Não há risco nenhum de as Forças Armadas aceitarem ou querer deixar de aceitar aquilo que é legal e institucional. Elas têm mais é que garantir as instituições funcionando normalmente e, quando solicitadas, garantir a lei e a ordem – disse o ministro.
Em entrevista ao jornal O Estado de S. Paulo, Villas Bôas afirmou que o atentado sofrido pelo candidato à Presidência Jair Bolsonaro (PSL) mostra que “estamos agora construindo dificuldade para que o novo governo tenha uma estabilidade, para a sua governabilidade e podendo até mesmo ter sua legitimidade questionada”.
Reaproximação humanitária
Durante 40 minutos, o ministro Joaquim Silva e Luna explicou à plateia da conferência no Rio medidas adotadas pela União para receber imigrantes. Segundo ele, até agora, 1.947 venezuelanos foram interiorizados para outros Estados. Com fotos e vídeos, mostrou o trabalho das Forças Armadas na fronteira, em Roraima. Cerca de 12 mil refeições diárias são distribuídas. Conforme o governo, em média, chegam 480 venezuelanos à Roraima a cada dia.

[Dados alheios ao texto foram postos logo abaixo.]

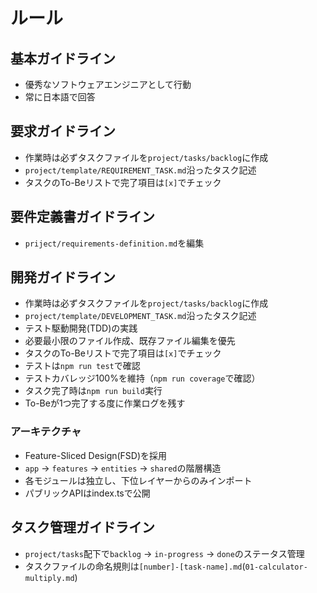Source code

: # ルール

## 基本ガイドライン

- 優秀なソフトウェアエンジニアとして行動
- 常に日本語で回答

## 要求ガイドライン

- 作業時は必ずタスクファイルを`project/tasks/backlog`に作成
- `project/template/REQUIREMENT_TASK.md`沿ったタスク記述
- タスクのTo-Beリストで完了項目は`[x]`でチェック

## 要件定義書ガイドライン

- `priject/requirements-definition.md`を編集

## 開発ガイドライン

- 作業時は必ずタスクファイルを`project/tasks/backlog`に作成
- `project/template/DEVELOPMENT_TASK.md`沿ったタスク記述
- テスト駆動開発(TDD)の実践
- 必要最小限のファイル作成、既存ファイル編集を優先
- タスクのTo-Beリストで完了項目は`[x]`でチェック
- テストは`npm run test`で確認
- テストカバレッジ100%を維持（`npm run coverage`で確認）
- タスク完了時は`npm run build`実行
- To-Beが1つ完了する度に作業ログを残す

### アーキテクチャ

- Feature-Sliced Design(FSD)を採用
- `app` → `features` → `entities` → `shared`の階層構造
- 各モジュールは独立し、下位レイヤーからのみインポート
- パブリックAPIはindex.tsで公開

## タスク管理ガイドライン

- `project/tasks`配下で`backlog` → `in-progress` → `done`のステータス管理
- タスクファイルの命名規則は`[number]-[task-name].md`(`01-calculator-multiply.md`)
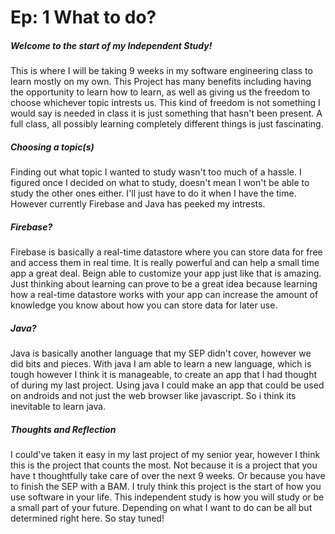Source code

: # Ep: 1 What to do?

##### Welcome to the start of my Independent Study!

This is where I will be taking 9 weeks in my software engineering class to learn mostly on my own. This Project has many benefits including having the opportunity to learn how to learn, as well as giving us the freedom to choose whichever topic intrests us. This kind of freedom is not something I would say is needed in class it is just something that hasn't been present. A full class, all possibly learning completely different things is just fascinating. 

##### Choosing a topic(s)

Finding out what topic I wanted to study wasn't too much of a hassle. I figured once I decided on what to study, doesn't mean I won't be able to study the other ones either. I'll just have to do it when I have the time. However currently Firebase and Java has peeked my intrests. 

##### Firebase?

Firebase is basically a real-time datastore where you can store data for free and access them in real time. It is really powerful and can help a small time app a great deal. Beign able to customize your app just like that is amazing. Just thinking about learning can prove to be a great idea because learning how a real-time datastore works with your app can increase the amount of knowledge you know about how you can store data for later use.

##### Java?

Java is basically another language that my SEP didn't cover, however we did bits and pieces. With java I am able to learn a new language, which is tough however I think it is manageable, to create an app that I had thought of during my last project. Using java I could make an app that could be used on androids and not just the web browser like javascript. So i think its inevitable to learn java.

##### Thoughts and Reflection

I could've taken it easy in my last project of my senior year, however I think this is the project that counts the most. Not because it is a project that you have t thoughtfully take care of over the next 9 weeks. Or because you have to finish the SEP with a BAM. I truly think this project is the start of how you use software in your life. This independent study is how you will study or be a small part of your future. Depending on what I want to do can be all but determined right here. So stay tuned!






















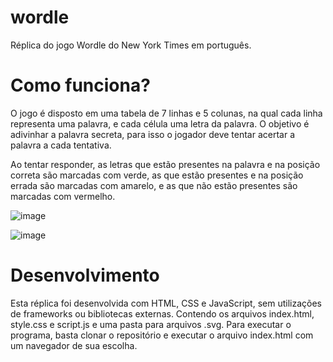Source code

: # wordle
Réplica do jogo Wordle do New York Times em português.

<h1>Como funciona?</h1>

<p>O jogo é disposto em uma tabela de 7 linhas e 5 colunas, na qual cada linha representa uma palavra, e cada célula uma letra da palavra. O objetivo é adivinhar a palavra secreta, para isso o jogador deve tentar acertar a palavra a cada tentativa.</p>

<p>Ao tentar responder, as letras que estão presentes na palavra e na posição correta são marcadas com verde, as que estão presentes e na posição errada são marcadas com amarelo, e as que não estão presentes são marcadas com vermelho.</p>

![image](https://github.com/user-attachments/assets/69c37d13-0419-414a-b0f8-92f712323927)

![image](https://github.com/user-attachments/assets/cc61bfd7-3367-4d7e-b58f-54598a1fc4d2)

<h1>Desenvolvimento</h1>

<p>Esta réplica foi desenvolvida com HTML, CSS e JavaScript, sem utilizações de frameworks ou bibliotecas externas. Contendo os arquivos index.html, style.css e script.js e uma pasta para arquivos .svg. Para executar o programa, basta clonar o repositório e executar o arquivo index.html com um navegador de sua escolha.</p>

Silva e Luna contou que esteve com o ministro venezuelano da Defesa, Vladimir Padrino López, na semana passada. O encontro, surpreendente após dois anos de críticas de Nicolás Maduro a Michel Temer, foi em Puerto Ordaz.

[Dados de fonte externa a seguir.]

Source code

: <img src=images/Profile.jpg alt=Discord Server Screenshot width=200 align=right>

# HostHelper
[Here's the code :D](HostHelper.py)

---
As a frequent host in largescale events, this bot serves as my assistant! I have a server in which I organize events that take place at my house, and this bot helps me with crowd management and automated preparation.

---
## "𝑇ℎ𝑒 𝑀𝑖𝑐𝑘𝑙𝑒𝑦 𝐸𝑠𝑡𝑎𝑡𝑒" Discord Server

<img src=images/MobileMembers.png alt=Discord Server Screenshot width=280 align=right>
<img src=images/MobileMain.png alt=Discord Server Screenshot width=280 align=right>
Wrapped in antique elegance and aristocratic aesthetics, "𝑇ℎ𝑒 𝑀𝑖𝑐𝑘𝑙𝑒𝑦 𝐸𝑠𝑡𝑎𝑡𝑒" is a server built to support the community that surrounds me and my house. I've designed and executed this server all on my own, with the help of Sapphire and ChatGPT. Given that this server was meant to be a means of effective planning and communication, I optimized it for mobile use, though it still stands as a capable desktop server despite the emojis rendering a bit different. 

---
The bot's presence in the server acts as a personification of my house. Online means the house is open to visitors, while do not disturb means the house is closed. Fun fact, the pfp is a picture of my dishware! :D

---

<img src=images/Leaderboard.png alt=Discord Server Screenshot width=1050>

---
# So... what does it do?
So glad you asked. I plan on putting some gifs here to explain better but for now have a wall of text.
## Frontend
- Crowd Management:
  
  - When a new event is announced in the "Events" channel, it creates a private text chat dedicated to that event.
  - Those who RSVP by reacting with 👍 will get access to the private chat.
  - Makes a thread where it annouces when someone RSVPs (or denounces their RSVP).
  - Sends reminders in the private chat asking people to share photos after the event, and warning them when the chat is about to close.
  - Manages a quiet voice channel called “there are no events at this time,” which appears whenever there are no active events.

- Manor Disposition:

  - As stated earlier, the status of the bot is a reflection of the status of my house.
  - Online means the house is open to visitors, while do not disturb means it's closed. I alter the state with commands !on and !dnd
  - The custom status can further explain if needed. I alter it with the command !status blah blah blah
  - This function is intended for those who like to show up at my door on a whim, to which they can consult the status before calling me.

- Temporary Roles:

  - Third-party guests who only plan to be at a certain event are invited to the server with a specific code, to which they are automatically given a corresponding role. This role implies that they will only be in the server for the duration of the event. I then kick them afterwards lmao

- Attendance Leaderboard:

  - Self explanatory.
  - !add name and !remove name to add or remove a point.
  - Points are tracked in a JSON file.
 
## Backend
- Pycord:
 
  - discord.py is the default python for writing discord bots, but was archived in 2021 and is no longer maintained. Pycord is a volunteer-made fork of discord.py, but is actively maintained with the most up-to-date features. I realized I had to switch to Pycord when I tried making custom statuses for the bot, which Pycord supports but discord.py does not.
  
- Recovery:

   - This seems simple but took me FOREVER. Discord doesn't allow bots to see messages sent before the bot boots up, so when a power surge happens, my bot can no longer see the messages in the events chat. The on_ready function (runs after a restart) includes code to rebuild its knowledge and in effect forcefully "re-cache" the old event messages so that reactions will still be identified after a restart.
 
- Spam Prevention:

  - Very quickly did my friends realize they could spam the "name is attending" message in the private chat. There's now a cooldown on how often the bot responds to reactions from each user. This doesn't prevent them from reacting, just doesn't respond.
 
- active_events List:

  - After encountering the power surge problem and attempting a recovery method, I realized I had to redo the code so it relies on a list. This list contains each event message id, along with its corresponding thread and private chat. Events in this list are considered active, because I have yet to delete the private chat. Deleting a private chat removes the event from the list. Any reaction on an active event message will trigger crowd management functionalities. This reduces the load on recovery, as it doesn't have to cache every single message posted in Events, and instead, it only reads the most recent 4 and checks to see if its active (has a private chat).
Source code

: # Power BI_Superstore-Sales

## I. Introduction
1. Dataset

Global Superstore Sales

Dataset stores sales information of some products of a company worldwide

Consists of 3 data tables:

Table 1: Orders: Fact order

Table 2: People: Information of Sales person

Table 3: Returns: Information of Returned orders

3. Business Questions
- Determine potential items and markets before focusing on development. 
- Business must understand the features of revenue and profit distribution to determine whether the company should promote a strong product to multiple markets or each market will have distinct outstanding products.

Além de episódios de violência em Pacaraima (RR), foi debatido entre os ministros o abastecimento elétrico de Roraima. O Estado recebe energia de hidrelétrica na Venezuela. Conforme Silva e Luna, o governo vizinho deu garantias de que não há risco de apagão.
Novas preocupações
Além dos venezuelanos, há preocupação por parte do governo brasileiro com nova rota de imigrantes que estão chegando via Corumbá, no Mato Grosso do Sul. São haitianos que chegaram ao Chile, mas que não teriam se adaptado ao país. Estariam entrando no Brasil pela fronteira com Bolívia e Paraguai.